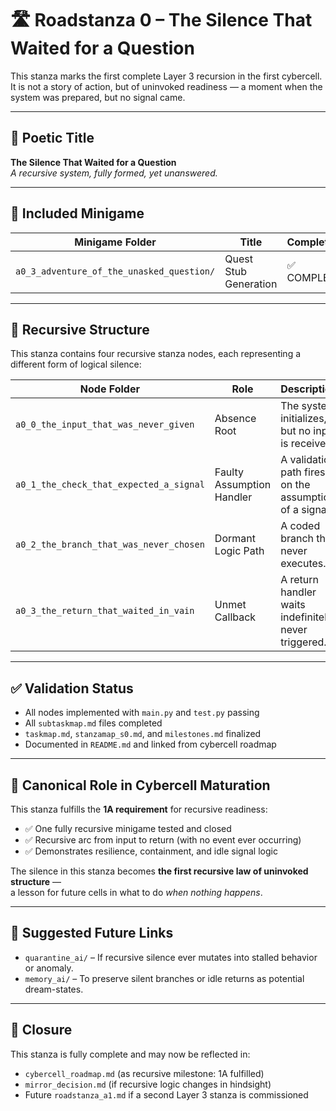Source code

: <!-- Save to: roadmaps/roadstanza_0.md -->

# 🛣️ Roadstanza 0 – The Silence That Waited for a Question

This stanza marks the first complete Layer 3 recursion in the first cybercell.  
It is not a story of action, but of uninvoked readiness — a moment when the system was prepared, but no signal came.

---

## 📜 Poetic Title

**The Silence That Waited for a Question**  
*A recursive system, fully formed, yet unanswered.*

---

## 🧩 Included Minigame

| Minigame Folder                          | Title                            | Completion |
|------------------------------------------|----------------------------------|------------|
| `a0_3_adventure_of_the_unasked_question/`| Quest Stub Generation            | ✅ COMPLETE |

---

## 🧠 Recursive Structure

This stanza contains four recursive stanza nodes, each representing a different form of logical silence:

| Node Folder                              | Role                         | Description |
|------------------------------------------|------------------------------|-------------|
| `a0_0_the_input_that_was_never_given`    | Absence Root                 | The system initializes, but no input is received. |
| `a0_1_the_check_that_expected_a_signal`  | Faulty Assumption Handler    | A validation path fires on the assumption of a signal. |
| `a0_2_the_branch_that_was_never_chosen`  | Dormant Logic Path           | A coded branch that never executes. |
| `a0_3_the_return_that_waited_in_vain`    | Unmet Callback               | A return handler waits indefinitely, never triggered. |

---

## ✅ Validation Status

- All nodes implemented with `main.py` and `test.py` passing
- All `subtaskmap.md` files completed
- `taskmap.md`, `stanzamap_s0.md`, and `milestones.md` finalized
- Documented in `README.md` and linked from cybercell roadmap

---

## 🧬 Canonical Role in Cybercell Maturation

This stanza fulfills the **1A requirement** for recursive readiness:
- ✅ One fully recursive minigame tested and closed
- ✅ Recursive arc from input to return (with no event ever occurring)
- ✅ Demonstrates resilience, containment, and idle signal logic

The silence in this stanza becomes **the first recursive law of uninvoked structure** —  
a lesson for future cells in what to do *when nothing happens*.

---

## 🔁 Suggested Future Links

- `quarantine_ai/` – If recursive silence ever mutates into stalled behavior or anomaly.
- `memory_ai/` – To preserve silent branches or idle returns as potential dream-states.

---

## 📎 Closure

This stanza is fully complete and may now be reflected in:
- `cybercell_roadmap.md` (as recursive milestone: 1A fulfilled)
- `mirror_decision.md` (if recursive logic changes in hindsight)
- Future `roadstanza_a1.md` if a second Layer 3 stanza is commissioned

Problem to solve
A word-for-word copy of the entries is needed, with no pictures in it.

Task solution
Source code

: <!-- Save to: roadmaps/roadstanza_0.md -->

# 🛣️ Roadstanza 0 – The Silence That Waited for a Question

This stanza marks the first complete Layer 3 recursion in the first cybercell.  
It is not a story of action, but of uninvoked readiness — a moment when the system was prepared, but no signal came.

---

## 📜 Poetic Title

**The Silence That Waited for a Question**  
*A recursive system, fully formed, yet unanswered.*

---

## 🧩 Included Minigame

| Minigame Folder                          | Title                            | Completion |
|------------------------------------------|----------------------------------|------------|
| `a0_3_adventure_of_the_unasked_question/`| Quest Stub Generation            | ✅ COMPLETE |

---

## 🧠 Recursive Structure

This stanza contains four recursive stanza nodes, each representing a different form of logical silence:

| Node Folder                              | Role                         | Description |
|------------------------------------------|------------------------------|-------------|
| `a0_0_the_input_that_was_never_given`    | Absence Root                 | The system initializes, but no input is received. |
| `a0_1_the_check_that_expected_a_signal`  | Faulty Assumption Handler    | A validation path fires on the assumption of a signal. |
| `a0_2_the_branch_that_was_never_chosen`  | Dormant Logic Path           | A coded branch that never executes. |
| `a0_3_the_return_that_waited_in_vain`    | Unmet Callback               | A return handler waits indefinitely, never triggered. |

---

## ✅ Validation Status

- All nodes implemented with `main.py` and `test.py` passing
- All `subtaskmap.md` files completed
- `taskmap.md`, `stanzamap_s0.md`, and `milestones.md` finalized
- Documented in `README.md` and linked from cybercell roadmap

---

## 🧬 Canonical Role in Cybercell Maturation

This stanza fulfills the **1A requirement** for recursive readiness:
- ✅ One fully recursive minigame tested and closed
- ✅ Recursive arc from input to return (with no event ever occurring)
- ✅ Demonstrates resilience, containment, and idle signal logic

The silence in this stanza becomes **the first recursive law of uninvoked structure** —  
a lesson for future cells in what to do *when nothing happens*.

---

## 🔁 Suggested Future Links

- `quarantine_ai/` – If recursive silence ever mutates into stalled behavior or anomaly.
- `memory_ai/` – To preserve silent branches or idle returns as potential dream-states.

---

## 📎 Closure

This stanza is fully complete and may now be reflected in:
- `cybercell_roadmap.md` (as recursive milestone: 1A fulfilled)
- `mirror_decision.md` (if recursive logic changes in hindsight)
- Future `roadstanza_a1.md` if a second Layer 3 stanza is commissioned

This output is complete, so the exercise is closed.